- Born: Iowa
- Occupation: Actress
- Years active: 1987–2018
- Children: 2, including Misti Traya

= Kiersten Warren =

American actress

Kiersten Warren is an American former actress. Her best known roles include Alex Tabor on Saved by the Bell: The College Years and Nora Huntington on Desperate Housewives.

==Life and career==
Warren was born in Iowa and raised in Hawaii. She traveled with her parents in her youth, singing with them in Baptist churches. When she was older she lived in Tokyo and made commercials. She moved to Los Angeles in 1990 to seek employment as an actress.

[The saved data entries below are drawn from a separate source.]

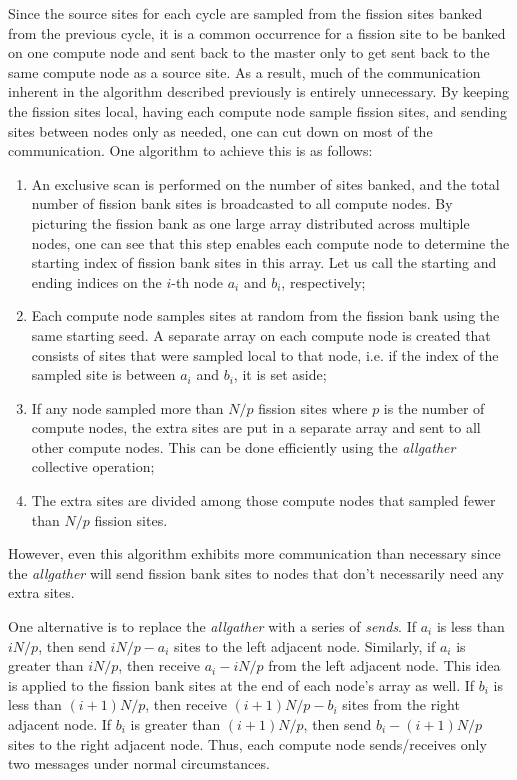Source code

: Since the source sites for each cycle are sampled from the fission
sites banked from the previous cycle, it is a common occurrence for a
fission site to be banked on one compute node and sent back to the
master only to get sent back to the same compute node as a source
site. As a result, much of the communication inherent in the algorithm
described previously is entirely unnecessary. By keeping the fission
sites local, having each compute node sample fission sites, and
sending sites between nodes only as needed, one can cut down on most
of the communication. One algorithm to achieve this is as follows:

\begin{enumerate}
\item An exclusive scan is performed on the number of sites banked,
  and the total number of fission bank sites is broadcasted to all
  compute nodes. By picturing the fission bank as one large array
  distributed across multiple nodes, one can see that this step
  enables each compute node to determine the starting index of fission
  bank sites in this array. Let us call the starting and ending
  indices on the $i$-th node $a_i$ and $b_i$, respectively;
\item Each compute node samples sites at random from the fission bank
  using the same starting seed. A separate array on each compute node
  is created that consists of sites that were sampled local to that
  node, i.e. if the index of the sampled site is between $a_i$ and
  $b_i$, it is set aside;
\item If any node sampled more than $N/p$ fission sites where $p$ is
  the number of compute nodes, the extra sites are put in a separate
  array and sent to all other compute nodes. This can be done
  efficiently using the \emph{allgather} collective operation;
\item The extra sites are divided among those compute nodes that
  sampled fewer than $N/p$ fission sites.
\end{enumerate}

However, even this algorithm exhibits more communication than
necessary since the \emph{allgather} will send fission bank sites to
nodes that don't necessarily need any extra sites.

One alternative is to replace the \emph{allgather} with a series of
\emph{sends}. If $a_i$ is less than $iN/p$, then send $iN/p - a_i$
sites to the left adjacent node. Similarly, if $a_i$ is greater than
$iN/p$, then receive $a_i - iN/p$ from the left adjacent node. This
idea is applied to the fission bank sites at the end of each node's
array as well. If $b_i$ is less than $(i+1)N/p$, then receive
$(i+1)N/p - b_i$ sites from the right adjacent node. If $b_i$ is
greater than $(i+1)N/p$, then send $b_i - (i+1)N/p$ sites to the right
adjacent node. Thus, each compute node sends/receives only two
messages under normal circumstances.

Warren is the mother of actress Misti Traya, who has a daughter. In 2009, she appeared in an episode of Fringe ("Unleashed") as the wife of Charlie Francis, Acevedo's character. In 2003, she appeared in an episode of The West Wing titled "Life on Mars", and in 2009, appeared in an episode of Nip/Tuck titled "Jenny Juggs" as Jenny Juggs.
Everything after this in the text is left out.